La destination touristique conçue par Euro Disney SCA et le groupe Pierre & Vacances-Center Parcs dispose de sa propre station géothermale. Une installation qui lui a permis d'économiser, l'an dernier, quelque 7 400 tonnes de CO2. Clubic s'est rendu sur place pour voir ce qu'il en est.
Ouvert depuis septembre 2017, Villages Nature Paris possède sa propre station géothermale, avec deux puits qui ont été creusés à 1 900 mètres sous terre. Extraite à environ 80°, l'énergie renouvelable, dont le mécanisme consiste à rechercher l'eau naturellement chaude présente dans le Dogger, ne se situe pas dans une nappe phréatique mais se trouve dans une grosse retenue d'eau.
L'eau chauffée puisée permet de répondre à 40% des besoins des deux parcs de Disneyland Paris et à la totalité des besoins énergétiques de Villages Nature, jusque dans son Aqualagon, emblème de la destination, dont la température de l'eau atteint agréablement les 30°, en intérieur et en extérieur, été comme hiver. Sylvain Langlade, responsable d'équipe d'exploitation chez ENGIE Réseaux, en charge de la centrale géothermie et du réseau de Villages Nature Paris, nous a accueilli sur place, au début du mois de novembre, pour nous expliquer l'importance capitale de la source d'énergie pour la destination, ainsi que ses subtilités.

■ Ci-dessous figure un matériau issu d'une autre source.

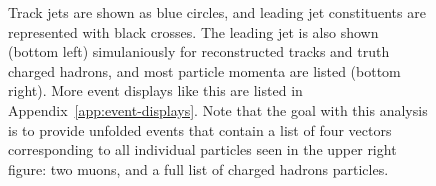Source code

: \begin{figure}[h!]
{    %
    Track jets are shown as blue circles, and leading jet constituents are represented with black crosses.
    The leading jet is also shown (bottom left) simulaniously for reconstructed tracks and truth charged hadrons, and most particle momenta are listed (bottom right).
    More event displays like this are listed in Appendix~\ref{app:event-displays}. 
    Note that the goal with this analysis is to provide unfolded events that contain a list of four vectors corresponding to all individual particles seen in the upper right figure: two muons, and a full list of charged hadrons particles.}
  \label{fig:EventDisplay}
\end{figure}

\clearpage

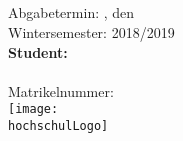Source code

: \begin{titlepage}

\begin{center}

\Large{\studiengang}\\
\LARGE{\betreff}\\[4ex]

\huge{\textbf{\titel}}\\[1.5ex]
\Large{\textbf{\untertitel}}\\[4ex]

\normalsize
Abgabetermin: \abgabeOrt, den \abgabeTermin \\
Wintersemester: 2018/2019 
\\[3em]

\textbf{Student:}\\
\autorName\\
Matrikelnummer: \autorMatrikelnummer\\[5ex]


\texttt{[image: \\hochschulLogo]}\\[2ex]
\betriebName\\
\pruefer\\
\betriebAnschrift\\
\betriebOrt\\[5em]

\end{center}


\end{titlepage}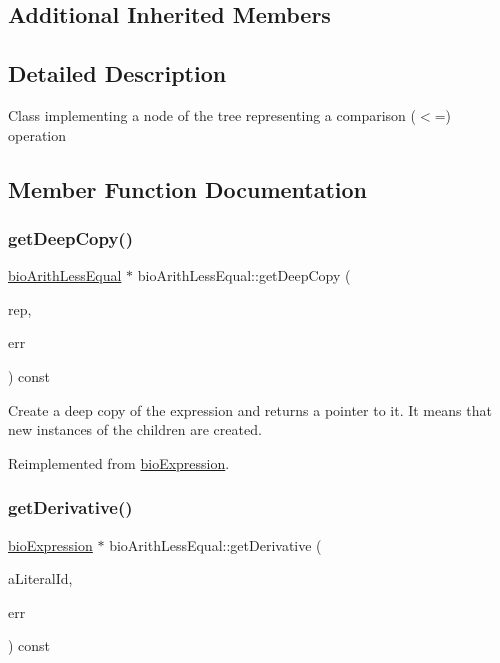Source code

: \subsection*{Additional Inherited Members}


\subsection{Detailed Description}
Class implementing a node of the tree representing a comparison ($<$=) operation 

\subsection{Member Function Documentation}
\mbox{\label{classbio_arith_less_equal_a47bbe003d35d47d8ff6545a5cf8dd389}} 
\subsubsection{\texorpdfstring{get\+Deep\+Copy()}{getDeepCopy()}}
{\footnotesize\ttfamily \hyperlink{classbio_arith_less_equal}{bio\+Arith\+Less\+Equal} $\ast$ bio\+Arith\+Less\+Equal\+::get\+Deep\+Copy (\begin{DoxyParamCaption}\item[{\hyperlink{classbio_expression_repository}{bio\+Expression\+Repository} $\ast$}]{rep,  }\item[{pat\+Error $\ast$\&}]{err }\end{DoxyParamCaption}) const\hspace{0.3cm}{\ttfamily [virtual]}}

Create a deep copy of the expression and returns a pointer to it. It means that new instances of the children are created. 

Reimplemented from \hyperlink{classbio_expression_a4ee1b8add634078a02eaae26cd40dcc8}{bio\+Expression}.

\mbox{\label{classbio_arith_less_equal_aaaa08c34c10d1b89378dd0c67917239b}} 
\subsubsection{\texorpdfstring{get\+Derivative()}{getDerivative()}}
{\footnotesize\ttfamily \hyperlink{classbio_expression}{bio\+Expression} $\ast$ bio\+Arith\+Less\+Equal\+::get\+Derivative (\begin{DoxyParamCaption}\item[{pat\+U\+Long}]{a\+Literal\+Id,  }\item[{pat\+Error $\ast$\&}]{err }\end{DoxyParamCaption}) const\hspace{0.3cm}{\ttfamily [virtual]}}

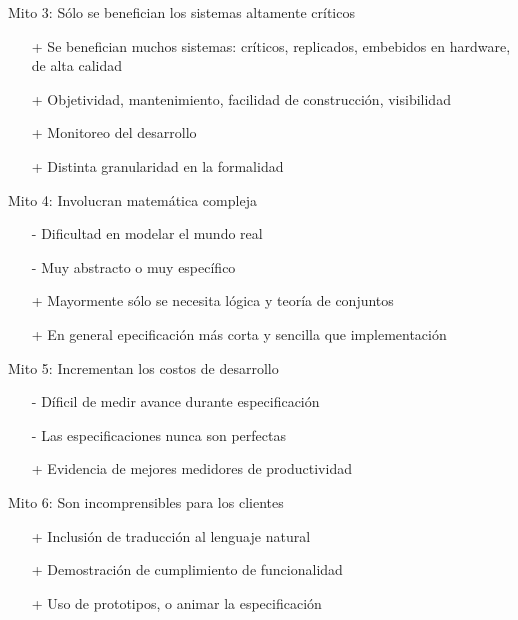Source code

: \documentclass{beamer}
\begin{document}
\begin{frame}{Mito 3: S\'olo se benefician los sistemas altamente cr\'iticos}
\begin{itemize}[<+->]
\item[+] Se benefician muchos sistemas: cr\'iticos, replicados, embebidos en hardware, de alta calidad
\item[+] Objetividad, mantenimiento, facilidad de construcci\'on, visibilidad 
\item[+] Monitoreo del desarrollo
\item[+] Distinta granularidad en la formalidad
\end{itemize}
\end{frame}
 
\begin{frame}{Mito 4: Involucran matem\'atica compleja}
\begin{itemize}[<+->]
\item[-] Dificultad en modelar el mundo real
\item[-] Muy abstracto o muy espec\'ifico 
\item[+] Mayormente sólo se necesita l\'ogica y teor\'ia de conjuntos
\item[+] En general epecificaci\'on m\'as corta y sencilla que implementaci\'on
\end{itemize}
\end{frame}
 
\begin{frame}{Mito 5: Incrementan los costos de desarrollo}
\begin{itemize}[<+->]
\item[-] D\'ificil de medir avance durante especificaci\'on
\item[-] Las especificaciones nunca son perfectas
\item[+] Evidencia de mejores medidores de productividad
\end{itemize}
\end{frame}
 
\begin{frame}{Mito 6: Son incomprensibles para los clientes}
\begin{itemize}[<+->]
\item[+] Inclusi\'on de traducci\'on al lenguaje natural
\item[+] Demostraci\'on de cumplimiento de funcionalidad
\item[+] Uso de prototipos, o animar la especificaci\'on
\end{itemize}
\end{frame}
 
\end{document}
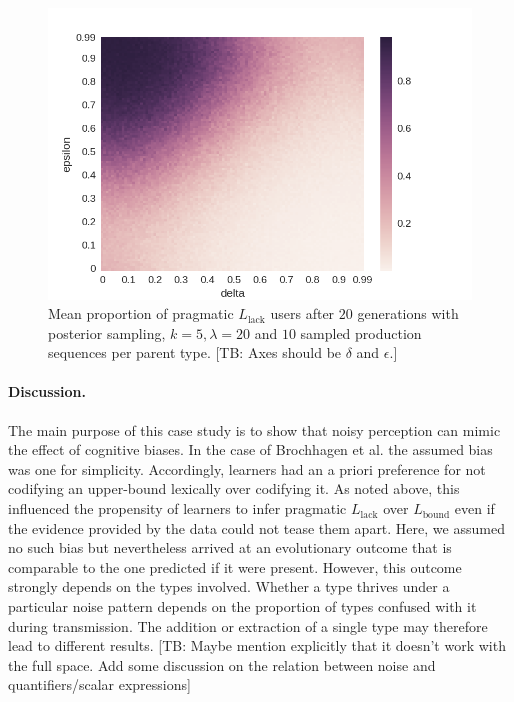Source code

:\documentclass[10pt,a4paper]{article}
\newcommand{\tb}[1]{\textcolor[rgb]{.8,.33,.0}{[TB: #1]}}%
\begin{document}
\begin{figure}[ht]
\centering
    \includegraphics[scale=0.5]{../code/plots/quantifiers-posterior-sampling-k5.png}
  \caption{Mean proportion of pragmatic $L_{\text{lack}}$ users after $20$ generations with posterior sampling, $k = 5, \lambda = 20$ and $10$ sampled production sequences per parent type. \tb{Axes should be $\delta$ and $\epsilon$.}}
  \label{fig:quant}
\end{figure}


\paragraph{Discussion.} The main purpose of this case study is to show that noisy perception can mimic the effect of cognitive biases. In the case of Brochhagen et al. the assumed bias was one for simplicity. Accordingly, learners had an a priori preference for not codifying an upper-bound lexically over codifying it. As noted above, this influenced the propensity of learners to infer pragmatic $L_{\text{lack}}$ over $L_{\text{bound}}$ even if the evidence provided by the data could not tease them apart. Here, we assumed no such bias but nevertheless arrived at an evolutionary outcome that is comparable to the one predicted if it were present. However, this outcome strongly depends on the types involved. Whether a type thrives under a particular noise pattern depends on the proportion of types confused with it during transmission. The addition or extraction of a single type may therefore lead to different results. \tb{Maybe mention explicitly that it doesn't work with the full space. Add some discussion on the relation between noise and quantifiers/scalar expressions}
\end{document}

Ce dernier a également pu nous détailler le parcours effectué par l'eau puisée, long de 25 kilomètres.
Une boucle complète de 25 kilomètres en circuit fermé
Sur le site de Villages Nature Paris, officiellement domicilié à Bailly-Romainvilliers, en Seine-et-Marne, les deux puits ont été creusés à une distance de 2,15 kilomètres, dans le Dogger (qui constitue le principal aquifère géothermique exploité en région parisienne) « pour éviter de mélanger eau froide et eau chaude », commente Sylvain Langlade. Nous sommes donc dans une configuration de géothermie profonde, réglementée.Pour remonter l'eau à la surface, un puits récupère l'eau, grâce à une pompe immergée à environ 200 mètres de profondeur, nécessaire pour garantir un bon débit. Une fois arrivée à la surface, l'eau pénètre dans la centrale, puis passe par deux échangeurs pour prendre le maximum d'énergie de l'eau géothermale. « Une fois qu'on l'a prise, on la réinjecte dans le second puits, dans le Dogger », ajoute le responsable de la station.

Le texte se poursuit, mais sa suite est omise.